BEGIN DATA
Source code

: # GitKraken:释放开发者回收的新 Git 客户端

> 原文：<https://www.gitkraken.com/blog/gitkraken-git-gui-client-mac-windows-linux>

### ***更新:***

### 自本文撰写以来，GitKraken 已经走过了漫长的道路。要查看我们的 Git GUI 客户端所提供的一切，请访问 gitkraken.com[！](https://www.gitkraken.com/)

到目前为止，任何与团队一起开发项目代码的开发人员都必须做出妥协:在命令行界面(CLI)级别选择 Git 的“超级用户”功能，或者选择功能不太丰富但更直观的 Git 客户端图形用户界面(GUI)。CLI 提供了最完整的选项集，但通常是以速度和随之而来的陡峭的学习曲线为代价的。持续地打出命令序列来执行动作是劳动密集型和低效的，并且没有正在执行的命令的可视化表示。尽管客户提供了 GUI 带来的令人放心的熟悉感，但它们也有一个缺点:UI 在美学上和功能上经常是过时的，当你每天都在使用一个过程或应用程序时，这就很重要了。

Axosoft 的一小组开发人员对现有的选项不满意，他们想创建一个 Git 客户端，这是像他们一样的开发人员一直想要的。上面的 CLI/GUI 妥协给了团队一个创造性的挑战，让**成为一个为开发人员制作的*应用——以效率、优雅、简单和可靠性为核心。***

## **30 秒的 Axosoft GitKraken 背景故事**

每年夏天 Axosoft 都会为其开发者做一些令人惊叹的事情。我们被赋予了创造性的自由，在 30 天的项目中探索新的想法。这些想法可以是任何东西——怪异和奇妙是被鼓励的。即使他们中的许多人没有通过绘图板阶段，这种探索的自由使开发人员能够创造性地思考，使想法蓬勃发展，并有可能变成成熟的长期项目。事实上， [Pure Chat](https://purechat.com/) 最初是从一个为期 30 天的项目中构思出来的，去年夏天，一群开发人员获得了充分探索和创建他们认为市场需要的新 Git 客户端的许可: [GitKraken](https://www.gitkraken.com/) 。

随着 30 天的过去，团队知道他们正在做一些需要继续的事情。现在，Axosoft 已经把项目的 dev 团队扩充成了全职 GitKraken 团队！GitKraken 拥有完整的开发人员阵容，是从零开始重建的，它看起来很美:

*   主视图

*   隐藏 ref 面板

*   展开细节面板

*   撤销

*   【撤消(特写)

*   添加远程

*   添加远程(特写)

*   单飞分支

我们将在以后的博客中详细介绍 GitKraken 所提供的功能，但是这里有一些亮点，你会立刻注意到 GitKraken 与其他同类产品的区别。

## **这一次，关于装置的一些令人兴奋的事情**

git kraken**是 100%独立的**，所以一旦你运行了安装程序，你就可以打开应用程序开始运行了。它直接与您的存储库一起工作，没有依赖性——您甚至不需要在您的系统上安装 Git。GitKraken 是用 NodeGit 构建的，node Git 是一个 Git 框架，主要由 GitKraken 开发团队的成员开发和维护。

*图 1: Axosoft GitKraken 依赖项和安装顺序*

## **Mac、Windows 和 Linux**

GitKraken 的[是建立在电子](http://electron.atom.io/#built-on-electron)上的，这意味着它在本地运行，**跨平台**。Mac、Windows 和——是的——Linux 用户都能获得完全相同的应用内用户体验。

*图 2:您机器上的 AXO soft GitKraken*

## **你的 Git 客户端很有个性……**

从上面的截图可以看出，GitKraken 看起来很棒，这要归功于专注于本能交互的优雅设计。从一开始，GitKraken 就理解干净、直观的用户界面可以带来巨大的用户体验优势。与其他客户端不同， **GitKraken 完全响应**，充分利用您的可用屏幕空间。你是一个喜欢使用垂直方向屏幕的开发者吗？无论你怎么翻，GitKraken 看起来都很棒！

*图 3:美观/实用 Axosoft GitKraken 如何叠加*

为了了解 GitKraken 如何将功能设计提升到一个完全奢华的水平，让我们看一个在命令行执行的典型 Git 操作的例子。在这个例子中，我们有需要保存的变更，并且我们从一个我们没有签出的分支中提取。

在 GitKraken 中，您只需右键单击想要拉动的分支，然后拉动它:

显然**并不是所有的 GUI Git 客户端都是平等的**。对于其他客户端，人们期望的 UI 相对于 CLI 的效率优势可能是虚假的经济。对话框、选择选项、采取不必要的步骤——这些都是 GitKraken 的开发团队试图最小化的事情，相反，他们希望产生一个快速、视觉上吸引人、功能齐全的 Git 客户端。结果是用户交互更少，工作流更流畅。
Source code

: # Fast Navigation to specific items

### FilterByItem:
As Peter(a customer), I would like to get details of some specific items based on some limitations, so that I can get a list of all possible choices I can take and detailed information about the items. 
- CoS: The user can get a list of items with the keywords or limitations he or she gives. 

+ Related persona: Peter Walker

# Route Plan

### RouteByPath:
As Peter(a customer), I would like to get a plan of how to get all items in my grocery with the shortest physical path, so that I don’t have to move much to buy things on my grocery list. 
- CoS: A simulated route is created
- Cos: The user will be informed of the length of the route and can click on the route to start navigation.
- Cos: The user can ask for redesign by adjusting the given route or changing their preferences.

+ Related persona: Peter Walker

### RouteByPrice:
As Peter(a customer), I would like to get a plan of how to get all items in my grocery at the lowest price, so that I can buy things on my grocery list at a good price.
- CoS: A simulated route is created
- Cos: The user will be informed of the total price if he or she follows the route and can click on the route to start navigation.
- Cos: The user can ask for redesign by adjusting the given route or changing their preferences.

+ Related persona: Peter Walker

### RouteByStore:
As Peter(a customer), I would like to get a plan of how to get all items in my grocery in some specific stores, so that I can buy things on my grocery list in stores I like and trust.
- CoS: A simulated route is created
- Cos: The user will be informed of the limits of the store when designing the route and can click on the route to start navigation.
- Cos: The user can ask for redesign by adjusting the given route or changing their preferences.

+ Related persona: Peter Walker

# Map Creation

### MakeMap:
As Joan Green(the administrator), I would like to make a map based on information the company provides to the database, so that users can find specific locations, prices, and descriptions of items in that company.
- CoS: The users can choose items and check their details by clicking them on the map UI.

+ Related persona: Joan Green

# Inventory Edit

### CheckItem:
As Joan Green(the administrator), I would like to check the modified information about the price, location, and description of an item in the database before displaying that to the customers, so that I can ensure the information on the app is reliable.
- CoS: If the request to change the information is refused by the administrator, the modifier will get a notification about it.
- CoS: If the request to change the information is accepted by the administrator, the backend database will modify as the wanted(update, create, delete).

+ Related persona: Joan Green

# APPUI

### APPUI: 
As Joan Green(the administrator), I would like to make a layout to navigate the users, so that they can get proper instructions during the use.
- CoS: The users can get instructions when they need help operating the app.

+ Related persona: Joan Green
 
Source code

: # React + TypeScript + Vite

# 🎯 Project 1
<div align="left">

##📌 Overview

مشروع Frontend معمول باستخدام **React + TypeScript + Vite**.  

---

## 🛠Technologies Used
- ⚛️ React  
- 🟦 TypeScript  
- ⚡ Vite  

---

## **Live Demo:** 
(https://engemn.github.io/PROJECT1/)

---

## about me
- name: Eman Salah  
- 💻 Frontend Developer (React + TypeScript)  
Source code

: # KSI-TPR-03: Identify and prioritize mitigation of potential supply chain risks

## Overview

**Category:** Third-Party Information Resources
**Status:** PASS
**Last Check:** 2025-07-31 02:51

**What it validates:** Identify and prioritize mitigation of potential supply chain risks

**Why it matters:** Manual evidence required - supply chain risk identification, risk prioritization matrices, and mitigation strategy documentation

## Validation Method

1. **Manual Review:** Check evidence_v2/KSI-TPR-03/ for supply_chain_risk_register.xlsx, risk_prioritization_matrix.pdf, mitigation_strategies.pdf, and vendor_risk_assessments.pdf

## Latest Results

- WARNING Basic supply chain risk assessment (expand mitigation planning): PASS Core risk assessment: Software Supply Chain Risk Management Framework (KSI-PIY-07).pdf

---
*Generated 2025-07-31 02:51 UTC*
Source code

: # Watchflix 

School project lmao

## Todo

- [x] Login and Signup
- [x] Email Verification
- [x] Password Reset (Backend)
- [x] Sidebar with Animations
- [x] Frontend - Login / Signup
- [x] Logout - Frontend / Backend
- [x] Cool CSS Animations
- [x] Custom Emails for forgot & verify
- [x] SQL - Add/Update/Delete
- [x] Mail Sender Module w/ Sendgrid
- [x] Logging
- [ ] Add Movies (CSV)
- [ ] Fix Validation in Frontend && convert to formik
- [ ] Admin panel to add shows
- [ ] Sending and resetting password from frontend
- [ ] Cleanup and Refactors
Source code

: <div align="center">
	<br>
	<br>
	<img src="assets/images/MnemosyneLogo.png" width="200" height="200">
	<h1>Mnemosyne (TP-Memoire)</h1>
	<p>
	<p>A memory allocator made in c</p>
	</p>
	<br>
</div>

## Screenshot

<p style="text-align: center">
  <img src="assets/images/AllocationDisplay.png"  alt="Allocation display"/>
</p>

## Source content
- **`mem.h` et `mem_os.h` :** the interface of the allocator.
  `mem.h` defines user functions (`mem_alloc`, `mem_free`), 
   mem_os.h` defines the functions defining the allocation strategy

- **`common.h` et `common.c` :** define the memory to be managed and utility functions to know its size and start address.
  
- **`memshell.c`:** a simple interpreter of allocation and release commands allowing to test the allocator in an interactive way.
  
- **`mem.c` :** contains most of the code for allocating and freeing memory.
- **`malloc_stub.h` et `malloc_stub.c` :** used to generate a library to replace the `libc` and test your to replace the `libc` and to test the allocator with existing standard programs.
END DATA
• **PROBLEM TO SOLVE**
An exact copy of the lines above, from the one containing "- 🟦 TypeScript" through the one containing "## Latest Results", is the whole of the answer.

• **SOLUTION FOR THIS TASK**
- 🟦 TypeScript  
- ⚡ Vite  

---

## **Live Demo:** 
(https://engemn.github.io/PROJECT1/)

---

## about me
- name: Eman Salah  
- 💻 Frontend Developer (React + TypeScript)  
Source code

: # KSI-TPR-03: Identify and prioritize mitigation of potential supply chain risks

## Overview

**Category:** Third-Party Information Resources
**Status:** PASS
**Last Check:** 2025-07-31 02:51

**What it validates:** Identify and prioritize mitigation of potential supply chain risks

**Why it matters:** Manual evidence required - supply chain risk identification, risk prioritization matrices, and mitigation strategy documentation

## Validation Method

1. **Manual Review:** Check evidence_v2/KSI-TPR-03/ for supply_chain_risk_register.xlsx, risk_prioritization_matrix.pdf, mitigation_strategies.pdf, and vendor_risk_assessments.pdf

## Latest Results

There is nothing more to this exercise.